* TASK INSTRUCTIONS:
Only the text belongs in the copy: retype each record exactly as it appears.

* ENTRIES SUPPLIED:
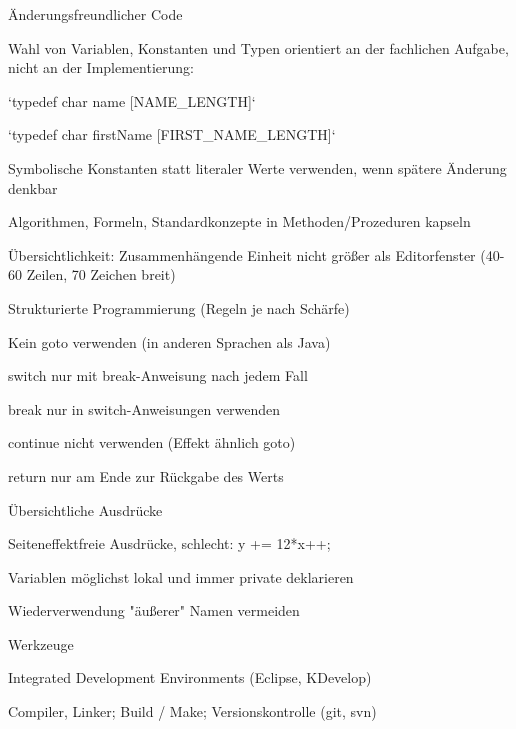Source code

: \documentclass[a4paper]{article}
\begin{document}
\begin{multicols}{3}
  Änderungsfreundlicher Code
  \begin{itemize*}
    \item Wahl von Variablen, Konstanten und Typen orientiert an der fachlichen Aufgabe, nicht an der Implementierung:
          \begin{itemize*}
            \item `typedef char name [NAME\_LENGTH]`
            \item `typedef char firstName [FIRST\_NAME\_LENGTH]`
          \end{itemize*}
    \item Symbolische Konstanten statt literaler Werte verwenden, wenn spätere Änderung denkbar
    \item Algorithmen, Formeln, Standardkonzepte in Methoden/Prozeduren kapseln
    \item Übersichtlichkeit: Zusammenhängende Einheit nicht größer als Editorfenster (40-60 Zeilen, 70 Zeichen breit)
    \item Strukturierte Programmierung (Regeln je nach Schärfe)
          \begin{itemize*}
            \item Kein goto verwenden (in anderen Sprachen als Java)
            \item switch nur mit break-Anweisung nach jedem Fall
            \item break nur in switch-Anweisungen verwenden
            \item continue nicht verwenden (Effekt ähnlich goto)
            \item return nur am Ende zur Rückgabe des Werts
          \end{itemize*}
    \item Übersichtliche Ausdrücke
          \begin{itemize*}
            \item Seiteneffektfreie Ausdrücke, schlecht: y += 12*x++;
          \end{itemize*}
    \item Variablen möglichst lokal und immer private deklarieren
    \item Wiederverwendung "äußerer" Namen vermeiden
  \end{itemize*}

  Werkzeuge
  \begin{itemize*}
    \item Integrated Development Environments (Eclipse, KDevelop)
    \item Compiler, Linker; Build / Make; Versionskontrolle (git, svn)
  \end{itemize*}


\end{multicols}
\end{document}

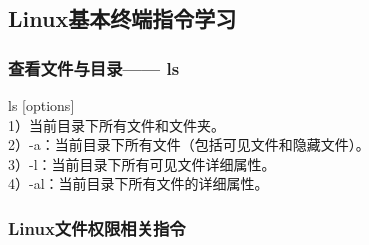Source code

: \documentclass[12pt]{article}
\begin{document}
\subsection{Linux基本终端指令学习}
\subsubsection{查看文件与目录——{} ls}
\begin{flushleft}
ls [options]\\
1）当前目录下所有文件和文件夹。\\
2）-a：当前目录下所有文件（包括可见文件和隐藏文件）。\\
3）-l：当前目录下所有可见文件详细属性。\\
4）-al：当前目录下所有文件的详细属性。
\end{flushleft}
\subsubsection{Linux文件权限相关指令}
\end{document}
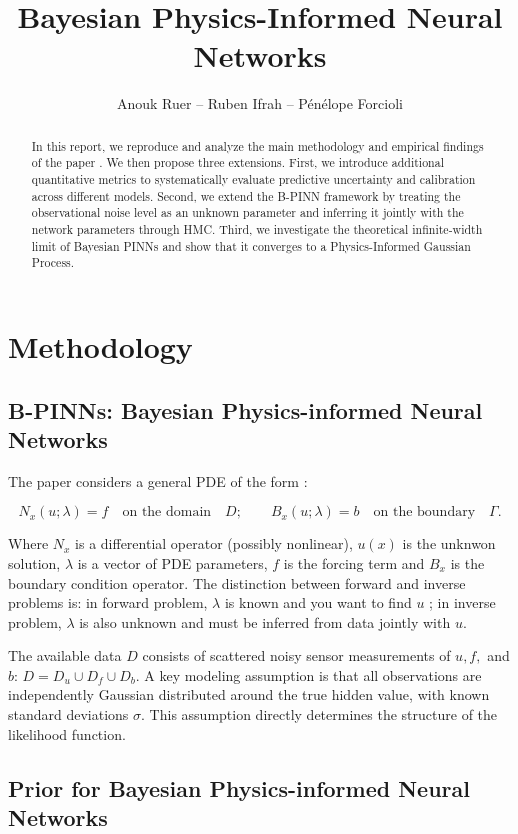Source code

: \documentclass{article}
\title{Bayesian Physics-Informed Neural Networks}
\author{%
  Anouk Ruer -- Ruben Ifrah -- Pénélope Forcioli \\
}
\begin{document}
\maketitle

\begin{abstract}
In this report, we reproduce and analyze the main methodology and empirical findings of the paper \cite{Yang_2021}. We then propose three extensions. First, we introduce additional quantitative metrics to systematically evaluate predictive uncertainty and calibration across different models. Second, we extend the B-PINN framework by treating the observational noise level as an unknown parameter and inferring it jointly with the network parameters through HMC. Third, we investigate the theoretical infinite-width limit of Bayesian PINNs and show that it converges to a Physics-Informed Gaussian Process.
\end{abstract}


\section{Methodology}

\subsection{B-PINNs: Bayesian Physics-informed Neural Networks}
The paper considers a general PDE of the form : 

\[ N_x(u; \lambda) = f \quad \text{on the domain} \quad D ; \qquad
B_x(u; \lambda) = b \quad  \text{on the boundary} \quad \Gamma.
\]

Where $N_x$ is a differential operator (possibly nonlinear), $u(x)$ is the unknwon solution, $\lambda$ is a vector of PDE parameters, $f$ is the forcing term and $B_x$ is the boundary condition operator. The distinction between forward and inverse problems is: in forward problem, $\lambda$ is known and you want to find $u$ ; in inverse problem, $\lambda$ is also unknown and must be inferred from data jointly with $u$.

The available data $D$ consists of scattered noisy sensor measurements of $u, f,$ and $b$:
$D = D_u \cup D_f \cup D_b$.
A key modeling assumption is that all observations are independently Gaussian distributed around the true hidden value, with known standard deviations $\sigma$. This assumption directly determines the structure of the likelihood function.

\subsection{Prior for Bayesian Physics-informed Neural Networks}
\end{document}
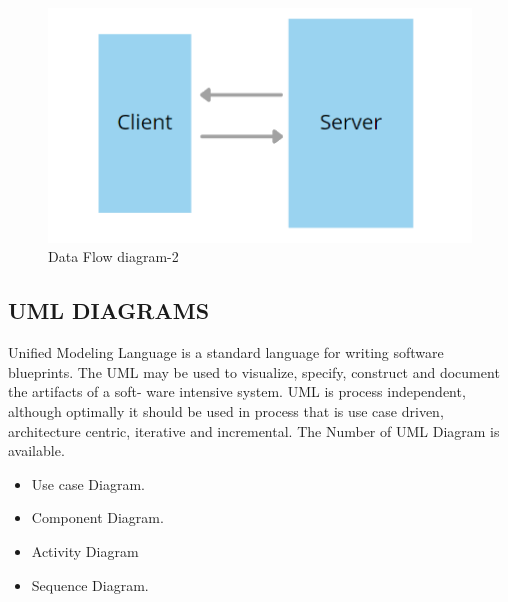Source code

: \documentclass[12pt]{report}
\begin{document}
\vspace{1.5cm}
\begin{figure}[h]
\centering
\includegraphics[scale=1.0]{ Data Flow diagram-1.png}
\caption{ Data Flow diagram-2}
\label{ Data Flow diagram-2}
\end{figure}


\clearpage
\justifying
\setlength{\parindent}{4em}
\setlength{\parskip}{0.5em}
\renewcommand{\baselinestretch}{1.5}
\normalsize
\subsection{UML DIAGRAMS}
Unified Modeling Language is a standard language for writing software blueprints. The
UML may be used to visualize, specify, construct and document the artifacts of a soft- ware
intensive system. UML is process independent, although optimally it should be used in
process that is use case driven, architecture centric, iterative and incremental. The Number
of UML Diagram is available.


\begin{itemize}
\item Use case Diagram.

\item Component Diagram.

\item Activity Diagram

\item  Sequence Diagram.

\end{itemize}

\clearpage
\end{document}
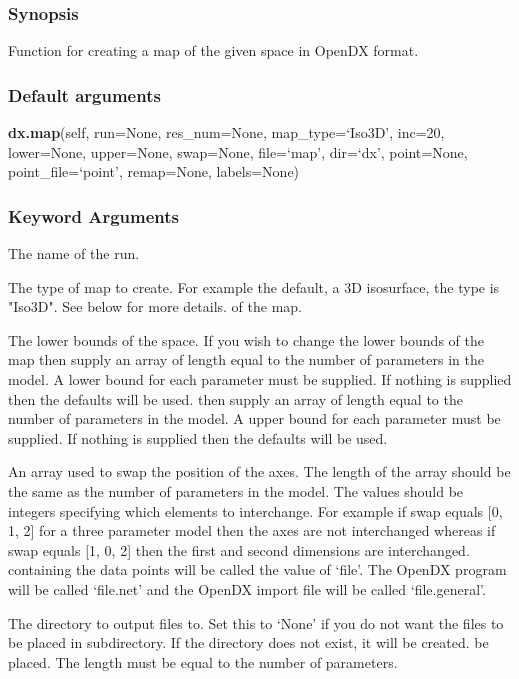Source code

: \subsubsection{Synopsis}

Function for creating a map of the given space in OpenDX format.

\subsubsection{Default arguments}

\textsf{\textbf{dx.map}(self, run=None, res\_num=None, map\_type=`Iso3D', inc=20, lower=None, upper=None, swap=None, file=`map', dir=`dx', point=None, point\_file=`point', remap=None, labels=None)}


\subsubsection{Keyword Arguments}

  The name of the run.

  The type of map to create.  For example the default, a 3D isosurface, the type is "Iso3D".  See below for more details.
of the map.

  The lower bounds of the space.  If you wish to change the lower bounds of the map then supply an array of length equal to the number of parameters in the model.  A lower bound for each parameter must be supplied.  If nothing is supplied then the defaults will be used.
then supply an array of length equal to the number of parameters in the model.  A upper
bound for each parameter must be supplied.  If nothing is supplied then the defaults will
be used.

  An array used to swap the position of the axes.  The length of the array should be the same as the number of parameters in the model.  The values should be integers specifying which elements to interchange.  For example if swap equals [0, 1, 2] for a three parameter model then the axes are not interchanged whereas if swap equals [1, 0, 2] then the first and second dimensions are interchanged.
containing the data points will be called the value of `file'.  The OpenDX program will be
called `file.net' and the OpenDX import file will be called `file.general'.

  The directory to output files to.  Set this to `None' if you do not want the files to be placed in subdirectory.  If the directory does not exist, it will be created.
be placed.  The length must be equal to the number of parameters.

* WRITTEN RESPONSE:
Source code

: \documentclass[a4paper]{article}
\begin{document}
\begin{multicols}{3}
  Änderungsfreundlicher Code
  \begin{itemize*}
    \item Wahl von Variablen, Konstanten und Typen orientiert an der fachlichen Aufgabe, nicht an der Implementierung:
          \begin{itemize*}
            \item `typedef char name [NAME\_LENGTH]`
            \item `typedef char firstName [FIRST\_NAME\_LENGTH]`
          \end{itemize*}
    \item Symbolische Konstanten statt literaler Werte verwenden, wenn spätere Änderung denkbar
    \item Algorithmen, Formeln, Standardkonzepte in Methoden/Prozeduren kapseln
    \item Übersichtlichkeit: Zusammenhängende Einheit nicht größer als Editorfenster (40-60 Zeilen, 70 Zeichen breit)
    \item Strukturierte Programmierung (Regeln je nach Schärfe)
          \begin{itemize*}
            \item Kein goto verwenden (in anderen Sprachen als Java)
            \item switch nur mit break-Anweisung nach jedem Fall
            \item break nur in switch-Anweisungen verwenden
            \item continue nicht verwenden (Effekt ähnlich goto)
            \item return nur am Ende zur Rückgabe des Werts
          \end{itemize*}
    \item Übersichtliche Ausdrücke
          \begin{itemize*}
            \item Seiteneffektfreie Ausdrücke, schlecht: y += 12*x++;
          \end{itemize*}
    \item Variablen möglichst lokal und immer private deklarieren
    \item Wiederverwendung "äußerer" Namen vermeiden
  \end{itemize*}

  Werkzeuge
  \begin{itemize*}
    \item Integrated Development Environments (Eclipse, KDevelop)
    \item Compiler, Linker; Build / Make; Versionskontrolle (git, svn)
  \end{itemize*}


\end{multicols}
\end{document}

Source code

: \documentclass[12pt]{article}
\begin{document}
\subsection{Linux基本终端指令学习}
\subsubsection{查看文件与目录——{} ls}
\begin{flushleft}
ls [options]\\
1）当前目录下所有文件和文件夹。\\
2）-a：当前目录下所有文件（包括可见文件和隐藏文件）。\\
3）-l：当前目录下所有可见文件详细属性。\\
4）-al：当前目录下所有文件的详细属性。
\end{flushleft}
\subsubsection{Linux文件权限相关指令}
\end{document}
Source code

: \documentclass{article}
\title{Bayesian Physics-Informed Neural Networks}
\author{%
  Anouk Ruer -- Ruben Ifrah -- Pénélope Forcioli \\
}
\begin{document}
\maketitle

\begin{abstract}
In this report, we reproduce and analyze the main methodology and empirical findings of the paper \cite{Yang_2021}. We then propose three extensions. First, we introduce additional quantitative metrics to systematically evaluate predictive uncertainty and calibration across different models. Second, we extend the B-PINN framework by treating the observational noise level as an unknown parameter and inferring it jointly with the network parameters through HMC. Third, we investigate the theoretical infinite-width limit of Bayesian PINNs and show that it converges to a Physics-Informed Gaussian Process.
\end{abstract}


\section{Methodology}

\subsection{B-PINNs: Bayesian Physics-informed Neural Networks}
The paper considers a general PDE of the form : 

\[ N_x(u; \lambda) = f \quad \text{on the domain} \quad D ; \qquad
B_x(u; \lambda) = b \quad  \text{on the boundary} \quad \Gamma.
\]

Where $N_x$ is a differential operator (possibly nonlinear), $u(x)$ is the unknwon solution, $\lambda$ is a vector of PDE parameters, $f$ is the forcing term and $B_x$ is the boundary condition operator. The distinction between forward and inverse problems is: in forward problem, $\lambda$ is known and you want to find $u$ ; in inverse problem, $\lambda$ is also unknown and must be inferred from data jointly with $u$.

The available data $D$ consists of scattered noisy sensor measurements of $u, f,$ and $b$:
$D = D_u \cup D_f \cup D_b$.
A key modeling assumption is that all observations are independently Gaussian distributed around the true hidden value, with known standard deviations $\sigma$. This assumption directly determines the structure of the likelihood function.

\subsection{Prior for Bayesian Physics-informed Neural Networks}
\end{document}
Source code

: \documentclass[12pt]{report}
\begin{document}
\vspace{1.5cm}
\begin{figure}[h]
\centering
\includegraphics[scale=1.0]{ Data Flow diagram-1.png}
\caption{ Data Flow diagram-2}
\label{ Data Flow diagram-2}
\end{figure}


\clearpage
\justifying
\setlength{\parindent}{4em}
\setlength{\parskip}{0.5em}
\renewcommand{\baselinestretch}{1.5}
\normalsize
\subsection{UML DIAGRAMS}
Unified Modeling Language is a standard language for writing software blueprints. The
UML may be used to visualize, specify, construct and document the artifacts of a soft- ware
intensive system. UML is process independent, although optimally it should be used in
process that is use case driven, architecture centric, iterative and incremental. The Number
of UML Diagram is available.


\begin{itemize}
\item Use case Diagram.

\item Component Diagram.

\item Activity Diagram

\item  Sequence Diagram.

\end{itemize}

\clearpage
\end{document}
Source code

: \subsubsection{Synopsis}

Function for creating a map of the given space in OpenDX format.

\subsubsection{Default arguments}

\textsf{\textbf{dx.map}(self, run=None, res\_num=None, map\_type=`Iso3D', inc=20, lower=None, upper=None, swap=None, file=`map', dir=`dx', point=None, point\_file=`point', remap=None, labels=None)}


\subsubsection{Keyword Arguments}

  The name of the run.

  The type of map to create.  For example the default, a 3D isosurface, the type is "Iso3D".  See below for more details.
of the map.

  The lower bounds of the space.  If you wish to change the lower bounds of the map then supply an array of length equal to the number of parameters in the model.  A lower bound for each parameter must be supplied.  If nothing is supplied then the defaults will be used.
then supply an array of length equal to the number of parameters in the model.  A upper
bound for each parameter must be supplied.  If nothing is supplied then the defaults will
be used.

  An array used to swap the position of the axes.  The length of the array should be the same as the number of parameters in the model.  The values should be integers specifying which elements to interchange.  For example if swap equals [0, 1, 2] for a three parameter model then the axes are not interchanged whereas if swap equals [1, 0, 2] then the first and second dimensions are interchanged.
containing the data points will be called the value of `file'.  The OpenDX program will be
called `file.net' and the OpenDX import file will be called `file.general'.

  The directory to output files to.  Set this to `None' if you do not want the files to be placed in subdirectory.  If the directory does not exist, it will be created.
be placed.  The length must be equal to the number of parameters.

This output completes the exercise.